Il dominio italiano: 9 città nella top 20
Il dato più eclatante che emerge dallo studio è il dominio assoluto dell’Italia: ben 9 delle prime 20
città nella classifica europea sono italiane. Oltre al podio con Roma, Venezia e Napoli e alle
posizioni già descritte di Bologna, Milano e Firenze, troviamo Torino all’11° posto, Genova al 16°
e Palermo al 19°. Nessun altro Paese si avvicina a questo risultato.

  1. Torino, Italia
    Torino si conferma una delle città gastronomiche più sottovalutate d’Europa. Con 7 piatti locali
    che superano il rating 4 su Taste Atlas — tra cui la bagna cauda e i tajarin — la città piemontese
    vanta un patrimonio culinario di grande ricchezza. Conta 5 ristoranti Michelin ‘Eat Like A Local’ e
    un’offerta di corsi di cucina (17) che riflette una tradizione gastronomica autentica e radicata.
  2. Genova, Italia
    Genova sorprende piazzandosi 16ª, battendo città ben più note come Londra (17ª), Porto (18ª) e
    persino Lisbona (12ª) per certi parametri. Il dato più significativo è il numero di ristoranti Michelin
    ‘Eat Like A Local’: ben 9, più di Parigi. Con 6 piatti locali con rating 4+ su Taste Atlas — a
    cominciare dal pesto alla genovese e dalla focaccia — la capitale della Liguria si conferma una
    destinazione gastronomica di primo livello.
  3. Palermo, Italia
    Palermo chiude la rappresentanza italiana nella top 20 con un profilo gastronomico molto vivace.

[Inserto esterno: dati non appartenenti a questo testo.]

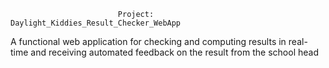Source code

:                             Project:     Daylight_Kiddies_Result_Checker_WebApp 
A functional web application for checking and computing results in real-time and receiving automated feedback on the result from the school head

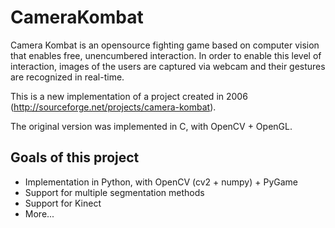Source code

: CameraKombat
============

Camera Kombat is an opensource fighting game based on computer vision that enables free, unencumbered interaction. In order to enable this level of interaction, images of the users are captured via webcam and their gestures are recognized in real-time.

This is a new implementation of a project created in 2006 (http://sourceforge.net/projects/camera-kombat).

The original version was implemented in C, with OpenCV + OpenGL.

Goals of this project
---------------------

- Implementation in Python, with OpenCV (cv2 + numpy) + PyGame
- Support for multiple segmentation methods
- Support for Kinect
- More...
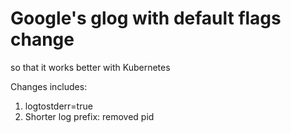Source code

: # Google's glog with default flags change 

so that it works better with Kubernetes

Changes includes: 

1. logtostderr=true
2. Shorter log prefix: removed pid
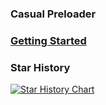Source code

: ### Casual Preloader

### [Getting Started](https://cueki.github.io/casual-pre-loader/)

### Star History

<a href="https://www.star-history.com/#cueki/casual-pre-loader&Date">
    <picture>
        <source media="(prefers-color-scheme: dark)" srcset="https://api.star-history.com/svg?repos=cueki/casual-pre-loader&type=Date&theme=dark" />
        <source media="(prefers-color-scheme: light)" srcset="https://api.star-history.com/svg?repos=cueki/casual-pre-loader&type=Date" />
        <img alt="Star History Chart" src="https://api.star-history.com/svg?repos=cueki/casual-pre-loader&type=Date" />
    </picture>
</a>
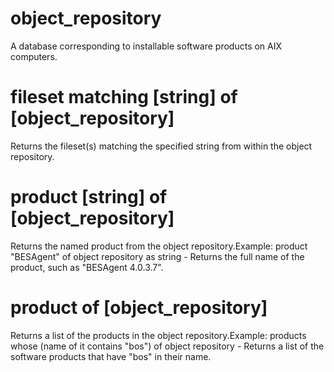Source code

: # object_repository

A database corresponding to installable software products on AIX computers.

# fileset matching [string] of [object_repository]

Returns the fileset(s) matching the specified string from within the object repository.

# product [string] of [object_repository]

Returns the named product from the object repository.Example: product &quot;BESAgent&quot; of object repository as string - Returns the full name of the product, such as &quot;BESAgent 4.0.3.7&quot;.

# product of [object_repository]

Returns a list of the products in the object repository.Example: products whose (name of it contains &quot;bos&quot;) of object repository - Returns a list of the software products that have &quot;bos&quot; in their name.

    La città si distingue soprattutto per l’offerta di corsi di cucina: 52 disponibili su TripAdvisor, il
    quarto dato tra le città italiane nello studio. Con 8 piatti nazionali con rating 4+ su Taste Atlas e 3
    ristoranti Michelin ‘Eat Like A Local’, Palermo è la porta d’accesso alla straordinaria cucina
    siciliana.

Altre tendenze emerse dallo studio
Alcune scoperte inaspettate arricchiscono il quadro complessivo. Istanbul supera Parigi,
classificandosi 4ª contro il 5° posto della capitale francese, grazie all’ampiezza del repertorio
gastronomico turco. Monaco batte Berlino in Germania, Cracovia supera Varsavia in Polonia e
Ginevra si posiziona nettamente davanti a Berna in Svizzera, una dimostrazione che le capitali
non sono sempre la scelta gastronomica più ovvia. Zagabria (15ª) si afferma come sorpresa
dell’Europa orientale, superando città più note come Barcellona (13ª) e Vienna (14ª). Infine,
Vienna si distingue come la città non italiana con il maggior numero di specialità locali: 9 piatti
con rating 4+ su Taste Atlas.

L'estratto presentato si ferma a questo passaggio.